Your objective – An exact reproduction of all entries is expected.

Start of Excerpted data

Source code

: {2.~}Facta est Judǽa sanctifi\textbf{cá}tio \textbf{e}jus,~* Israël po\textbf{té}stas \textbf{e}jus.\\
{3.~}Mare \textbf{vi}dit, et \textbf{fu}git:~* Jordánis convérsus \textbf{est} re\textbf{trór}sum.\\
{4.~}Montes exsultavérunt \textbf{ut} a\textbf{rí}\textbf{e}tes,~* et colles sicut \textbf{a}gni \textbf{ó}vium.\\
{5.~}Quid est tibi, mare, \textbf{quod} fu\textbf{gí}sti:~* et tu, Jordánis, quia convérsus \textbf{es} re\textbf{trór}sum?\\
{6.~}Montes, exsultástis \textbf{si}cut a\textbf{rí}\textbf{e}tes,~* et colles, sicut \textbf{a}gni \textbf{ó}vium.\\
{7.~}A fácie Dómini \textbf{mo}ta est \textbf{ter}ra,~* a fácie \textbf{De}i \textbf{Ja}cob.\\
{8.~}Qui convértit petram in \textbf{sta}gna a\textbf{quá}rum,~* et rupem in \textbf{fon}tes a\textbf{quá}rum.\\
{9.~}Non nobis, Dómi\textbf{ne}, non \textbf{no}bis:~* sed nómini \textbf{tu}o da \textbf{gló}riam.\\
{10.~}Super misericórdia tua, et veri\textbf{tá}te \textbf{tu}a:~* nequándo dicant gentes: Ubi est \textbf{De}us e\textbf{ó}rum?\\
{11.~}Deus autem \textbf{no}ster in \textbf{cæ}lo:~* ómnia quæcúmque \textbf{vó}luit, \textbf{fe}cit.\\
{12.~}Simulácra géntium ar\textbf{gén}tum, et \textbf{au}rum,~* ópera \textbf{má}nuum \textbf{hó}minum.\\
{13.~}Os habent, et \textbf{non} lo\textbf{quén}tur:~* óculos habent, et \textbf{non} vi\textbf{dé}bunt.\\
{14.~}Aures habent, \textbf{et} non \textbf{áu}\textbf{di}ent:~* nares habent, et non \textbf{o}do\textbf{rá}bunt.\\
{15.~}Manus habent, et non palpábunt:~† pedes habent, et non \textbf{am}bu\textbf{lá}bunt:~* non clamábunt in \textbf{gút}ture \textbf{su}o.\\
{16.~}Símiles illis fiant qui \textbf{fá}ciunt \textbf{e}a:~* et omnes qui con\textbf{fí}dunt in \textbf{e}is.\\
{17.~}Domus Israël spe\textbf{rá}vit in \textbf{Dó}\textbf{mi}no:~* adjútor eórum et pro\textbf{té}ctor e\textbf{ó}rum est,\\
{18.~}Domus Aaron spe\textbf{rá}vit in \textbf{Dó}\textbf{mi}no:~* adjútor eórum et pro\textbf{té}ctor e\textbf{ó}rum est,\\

End of Excerpted data

Answer area –
Source code

: {2.~}Facta est Judǽa sanctifi\textbf{cá}tio \textbf{e}jus,~* Israël po\textbf{té}stas \textbf{e}jus.\\
{3.~}Mare \textbf{vi}dit, et \textbf{fu}git:~* Jordánis convérsus \textbf{est} re\textbf{trór}sum.\\
{4.~}Montes exsultavérunt \textbf{ut} a\textbf{rí}\textbf{e}tes,~* et colles sicut \textbf{a}gni \textbf{ó}vium.\\
{5.~}Quid est tibi, mare, \textbf{quod} fu\textbf{gí}sti:~* et tu, Jordánis, quia convérsus \textbf{es} re\textbf{trór}sum?\\
{6.~}Montes, exsultástis \textbf{si}cut a\textbf{rí}\textbf{e}tes,~* et colles, sicut \textbf{a}gni \textbf{ó}vium.\\
{7.~}A fácie Dómini \textbf{mo}ta est \textbf{ter}ra,~* a fácie \textbf{De}i \textbf{Ja}cob.\\
{8.~}Qui convértit petram in \textbf{sta}gna a\textbf{quá}rum,~* et rupem in \textbf{fon}tes a\textbf{quá}rum.\\
{9.~}Non nobis, Dómi\textbf{ne}, non \textbf{no}bis:~* sed nómini \textbf{tu}o da \textbf{gló}riam.\\
{10.~}Super misericórdia tua, et veri\textbf{tá}te \textbf{tu}a:~* nequándo dicant gentes: Ubi est \textbf{De}us e\textbf{ó}rum?\\
{11.~}Deus autem \textbf{no}ster in \textbf{cæ}lo:~* ómnia quæcúmque \textbf{vó}luit, \textbf{fe}cit.\\
{12.~}Simulácra géntium ar\textbf{gén}tum, et \textbf{au}rum,~* ópera \textbf{má}nuum \textbf{hó}minum.\\
{13.~}Os habent, et \textbf{non} lo\textbf{quén}tur:~* óculos habent, et \textbf{non} vi\textbf{dé}bunt.\\
{14.~}Aures habent, \textbf{et} non \textbf{áu}\textbf{di}ent:~* nares habent, et non \textbf{o}do\textbf{rá}bunt.\\
{15.~}Manus habent, et non palpábunt:~† pedes habent, et non \textbf{am}bu\textbf{lá}bunt:~* non clamábunt in \textbf{gút}ture \textbf{su}o.\\
{16.~}Símiles illis fiant qui \textbf{fá}ciunt \textbf{e}a:~* et omnes qui con\textbf{fí}dunt in \textbf{e}is.\\
{17.~}Domus Israël spe\textbf{rá}vit in \textbf{Dó}\textbf{mi}no:~* adjútor eórum et pro\textbf{té}ctor e\textbf{ó}rum est,\\
{18.~}Domus Aaron spe\textbf{rá}vit in \textbf{Dó}\textbf{mi}no:~* adjútor eórum et pro\textbf{té}ctor e\textbf{ó}rum est,\\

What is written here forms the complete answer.